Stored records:
★ ★ ★ ★

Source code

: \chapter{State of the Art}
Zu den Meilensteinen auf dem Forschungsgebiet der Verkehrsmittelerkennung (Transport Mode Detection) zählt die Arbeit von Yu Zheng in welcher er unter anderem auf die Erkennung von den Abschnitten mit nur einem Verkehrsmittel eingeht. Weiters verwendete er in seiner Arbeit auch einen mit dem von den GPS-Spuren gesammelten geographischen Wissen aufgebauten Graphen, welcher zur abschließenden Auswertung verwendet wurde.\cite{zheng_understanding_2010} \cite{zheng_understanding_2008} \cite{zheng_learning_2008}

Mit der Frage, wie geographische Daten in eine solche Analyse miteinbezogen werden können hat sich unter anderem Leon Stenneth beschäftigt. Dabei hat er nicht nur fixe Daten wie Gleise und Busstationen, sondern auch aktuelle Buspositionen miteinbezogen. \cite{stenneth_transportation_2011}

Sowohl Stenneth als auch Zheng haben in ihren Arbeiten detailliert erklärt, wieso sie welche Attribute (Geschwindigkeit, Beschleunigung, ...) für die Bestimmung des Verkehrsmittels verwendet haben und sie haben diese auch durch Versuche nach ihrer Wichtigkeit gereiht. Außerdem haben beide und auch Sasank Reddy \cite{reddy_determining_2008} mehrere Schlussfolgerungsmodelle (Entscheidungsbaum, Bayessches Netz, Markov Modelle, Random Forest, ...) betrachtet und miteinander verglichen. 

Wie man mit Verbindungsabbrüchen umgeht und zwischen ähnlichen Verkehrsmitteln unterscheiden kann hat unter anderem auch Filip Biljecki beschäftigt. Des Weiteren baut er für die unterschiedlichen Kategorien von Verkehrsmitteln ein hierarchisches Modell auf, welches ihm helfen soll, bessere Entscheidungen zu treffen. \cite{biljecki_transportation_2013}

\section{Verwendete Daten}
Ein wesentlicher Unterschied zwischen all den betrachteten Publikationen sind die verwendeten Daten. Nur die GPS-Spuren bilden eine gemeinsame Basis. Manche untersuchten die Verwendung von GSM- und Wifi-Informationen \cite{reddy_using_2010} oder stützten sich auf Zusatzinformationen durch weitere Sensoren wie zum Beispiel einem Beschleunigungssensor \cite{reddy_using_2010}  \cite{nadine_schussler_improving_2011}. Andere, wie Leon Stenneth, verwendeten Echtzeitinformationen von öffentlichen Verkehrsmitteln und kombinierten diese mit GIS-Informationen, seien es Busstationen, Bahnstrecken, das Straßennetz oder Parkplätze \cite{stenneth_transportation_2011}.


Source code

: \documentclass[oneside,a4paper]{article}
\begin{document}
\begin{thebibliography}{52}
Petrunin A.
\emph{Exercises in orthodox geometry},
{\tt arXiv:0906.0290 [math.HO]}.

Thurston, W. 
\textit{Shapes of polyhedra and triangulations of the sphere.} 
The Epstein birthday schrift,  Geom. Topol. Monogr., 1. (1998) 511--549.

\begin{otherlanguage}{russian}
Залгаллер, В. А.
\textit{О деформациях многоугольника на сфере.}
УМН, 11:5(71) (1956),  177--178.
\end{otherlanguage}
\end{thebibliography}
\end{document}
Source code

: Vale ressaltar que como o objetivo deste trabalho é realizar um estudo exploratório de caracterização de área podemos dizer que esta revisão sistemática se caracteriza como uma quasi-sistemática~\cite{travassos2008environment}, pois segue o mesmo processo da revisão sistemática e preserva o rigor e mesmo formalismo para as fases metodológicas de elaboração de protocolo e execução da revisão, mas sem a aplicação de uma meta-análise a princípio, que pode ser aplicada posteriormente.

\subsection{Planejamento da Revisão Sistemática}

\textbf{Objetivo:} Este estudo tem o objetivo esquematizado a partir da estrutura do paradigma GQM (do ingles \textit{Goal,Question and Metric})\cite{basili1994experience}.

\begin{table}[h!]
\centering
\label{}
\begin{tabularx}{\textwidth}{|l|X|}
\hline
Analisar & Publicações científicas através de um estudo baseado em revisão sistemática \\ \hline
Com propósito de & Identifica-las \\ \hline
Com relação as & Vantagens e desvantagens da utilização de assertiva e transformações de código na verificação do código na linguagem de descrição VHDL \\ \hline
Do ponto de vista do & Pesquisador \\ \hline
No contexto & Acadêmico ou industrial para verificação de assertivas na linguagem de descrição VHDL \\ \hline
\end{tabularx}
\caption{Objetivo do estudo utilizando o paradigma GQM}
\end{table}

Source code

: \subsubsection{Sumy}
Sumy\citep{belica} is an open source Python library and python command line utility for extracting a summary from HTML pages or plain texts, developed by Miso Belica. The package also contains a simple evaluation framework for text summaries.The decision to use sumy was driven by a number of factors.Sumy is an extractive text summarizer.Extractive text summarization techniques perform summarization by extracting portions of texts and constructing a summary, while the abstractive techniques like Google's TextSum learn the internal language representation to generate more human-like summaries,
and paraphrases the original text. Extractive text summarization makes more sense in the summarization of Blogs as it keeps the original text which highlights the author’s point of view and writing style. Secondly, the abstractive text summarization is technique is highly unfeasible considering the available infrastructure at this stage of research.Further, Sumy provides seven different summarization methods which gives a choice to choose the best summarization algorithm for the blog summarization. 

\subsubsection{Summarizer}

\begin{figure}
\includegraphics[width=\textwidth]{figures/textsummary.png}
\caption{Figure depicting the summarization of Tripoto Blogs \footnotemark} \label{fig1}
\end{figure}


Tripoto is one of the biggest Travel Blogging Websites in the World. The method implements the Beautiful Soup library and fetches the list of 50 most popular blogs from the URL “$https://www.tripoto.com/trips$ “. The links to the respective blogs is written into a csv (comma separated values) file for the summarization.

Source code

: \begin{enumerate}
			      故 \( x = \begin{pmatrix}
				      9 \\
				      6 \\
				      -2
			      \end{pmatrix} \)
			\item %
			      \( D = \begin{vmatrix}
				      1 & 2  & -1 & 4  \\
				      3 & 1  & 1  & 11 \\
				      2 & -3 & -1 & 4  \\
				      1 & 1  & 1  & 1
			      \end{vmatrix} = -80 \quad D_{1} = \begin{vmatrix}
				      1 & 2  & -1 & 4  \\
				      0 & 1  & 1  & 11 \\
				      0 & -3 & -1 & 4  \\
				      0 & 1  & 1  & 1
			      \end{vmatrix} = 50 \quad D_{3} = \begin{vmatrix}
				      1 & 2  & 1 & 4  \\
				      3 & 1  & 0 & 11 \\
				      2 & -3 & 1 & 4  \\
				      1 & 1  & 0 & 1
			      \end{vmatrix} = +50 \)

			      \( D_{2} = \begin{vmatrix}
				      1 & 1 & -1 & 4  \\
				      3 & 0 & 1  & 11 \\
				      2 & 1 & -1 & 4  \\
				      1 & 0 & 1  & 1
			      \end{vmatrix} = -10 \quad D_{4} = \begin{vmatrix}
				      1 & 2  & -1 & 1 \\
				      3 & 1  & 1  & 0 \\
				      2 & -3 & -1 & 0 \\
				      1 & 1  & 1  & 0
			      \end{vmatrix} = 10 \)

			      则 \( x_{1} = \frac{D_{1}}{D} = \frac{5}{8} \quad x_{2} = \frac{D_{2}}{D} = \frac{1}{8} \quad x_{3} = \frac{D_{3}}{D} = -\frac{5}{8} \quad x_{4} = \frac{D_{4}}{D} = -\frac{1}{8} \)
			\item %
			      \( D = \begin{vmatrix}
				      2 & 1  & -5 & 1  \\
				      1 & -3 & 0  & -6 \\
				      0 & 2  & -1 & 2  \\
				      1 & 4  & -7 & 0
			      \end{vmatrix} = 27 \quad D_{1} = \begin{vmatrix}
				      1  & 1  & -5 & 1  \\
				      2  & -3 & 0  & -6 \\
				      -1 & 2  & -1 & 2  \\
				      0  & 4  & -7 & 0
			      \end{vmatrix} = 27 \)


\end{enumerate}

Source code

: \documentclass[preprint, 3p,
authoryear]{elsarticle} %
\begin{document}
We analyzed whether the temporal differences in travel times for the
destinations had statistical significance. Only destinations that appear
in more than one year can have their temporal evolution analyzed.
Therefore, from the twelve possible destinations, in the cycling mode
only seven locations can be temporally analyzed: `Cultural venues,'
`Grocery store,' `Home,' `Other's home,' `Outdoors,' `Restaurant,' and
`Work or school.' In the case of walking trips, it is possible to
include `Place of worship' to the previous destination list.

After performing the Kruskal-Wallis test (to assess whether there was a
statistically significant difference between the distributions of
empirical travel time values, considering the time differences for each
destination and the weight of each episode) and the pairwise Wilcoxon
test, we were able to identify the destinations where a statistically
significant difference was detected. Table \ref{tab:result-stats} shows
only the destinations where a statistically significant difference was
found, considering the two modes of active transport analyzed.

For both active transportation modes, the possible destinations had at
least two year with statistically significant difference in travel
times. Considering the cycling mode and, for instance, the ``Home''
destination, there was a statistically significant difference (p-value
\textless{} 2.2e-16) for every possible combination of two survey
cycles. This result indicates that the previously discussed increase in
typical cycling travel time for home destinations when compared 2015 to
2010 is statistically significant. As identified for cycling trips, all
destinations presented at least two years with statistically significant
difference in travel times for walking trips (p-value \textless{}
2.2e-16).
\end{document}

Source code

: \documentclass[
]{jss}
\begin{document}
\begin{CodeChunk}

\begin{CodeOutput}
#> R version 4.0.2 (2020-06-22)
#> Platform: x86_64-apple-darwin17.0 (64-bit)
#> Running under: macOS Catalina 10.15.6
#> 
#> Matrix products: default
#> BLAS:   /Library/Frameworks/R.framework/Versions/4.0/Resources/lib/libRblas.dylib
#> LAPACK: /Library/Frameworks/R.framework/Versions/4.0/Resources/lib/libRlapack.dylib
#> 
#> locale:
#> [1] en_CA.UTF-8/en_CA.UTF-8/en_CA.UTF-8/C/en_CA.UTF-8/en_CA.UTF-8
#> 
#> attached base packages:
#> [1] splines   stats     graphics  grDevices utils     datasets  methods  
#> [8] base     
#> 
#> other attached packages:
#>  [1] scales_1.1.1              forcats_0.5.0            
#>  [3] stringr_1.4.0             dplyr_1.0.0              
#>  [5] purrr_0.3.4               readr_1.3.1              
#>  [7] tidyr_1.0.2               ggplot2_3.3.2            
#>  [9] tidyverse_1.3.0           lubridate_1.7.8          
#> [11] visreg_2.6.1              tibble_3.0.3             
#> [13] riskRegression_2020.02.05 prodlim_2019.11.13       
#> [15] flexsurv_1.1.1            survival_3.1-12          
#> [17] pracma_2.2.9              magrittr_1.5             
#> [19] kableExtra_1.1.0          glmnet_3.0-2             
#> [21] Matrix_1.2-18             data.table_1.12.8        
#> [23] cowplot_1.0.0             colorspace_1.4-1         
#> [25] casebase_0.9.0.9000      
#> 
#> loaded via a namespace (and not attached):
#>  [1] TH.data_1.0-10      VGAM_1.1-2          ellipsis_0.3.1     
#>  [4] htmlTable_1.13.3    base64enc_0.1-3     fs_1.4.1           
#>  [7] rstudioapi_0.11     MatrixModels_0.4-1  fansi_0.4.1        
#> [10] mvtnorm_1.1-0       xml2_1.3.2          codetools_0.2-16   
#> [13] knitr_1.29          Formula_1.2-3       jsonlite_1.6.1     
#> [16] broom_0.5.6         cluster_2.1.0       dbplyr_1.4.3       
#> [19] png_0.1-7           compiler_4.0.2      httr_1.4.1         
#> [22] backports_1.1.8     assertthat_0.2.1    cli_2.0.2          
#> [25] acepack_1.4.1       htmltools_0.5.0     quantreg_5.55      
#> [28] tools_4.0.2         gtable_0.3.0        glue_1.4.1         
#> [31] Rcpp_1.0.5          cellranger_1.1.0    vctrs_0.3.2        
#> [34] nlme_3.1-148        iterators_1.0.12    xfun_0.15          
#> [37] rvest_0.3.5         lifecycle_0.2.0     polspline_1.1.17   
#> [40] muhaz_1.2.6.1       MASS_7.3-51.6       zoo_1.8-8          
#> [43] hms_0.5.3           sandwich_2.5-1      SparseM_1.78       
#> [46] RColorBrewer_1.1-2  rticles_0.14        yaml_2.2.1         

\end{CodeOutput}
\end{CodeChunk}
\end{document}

★ ★ ★ ★

▸ **What the task requires**
Show, from the records above, every line that includes "label".

▸ **Exercise result**
\label{}
\caption{Figure depicting the summarization of Tripoto Blogs \footnotemark} \label{fig1}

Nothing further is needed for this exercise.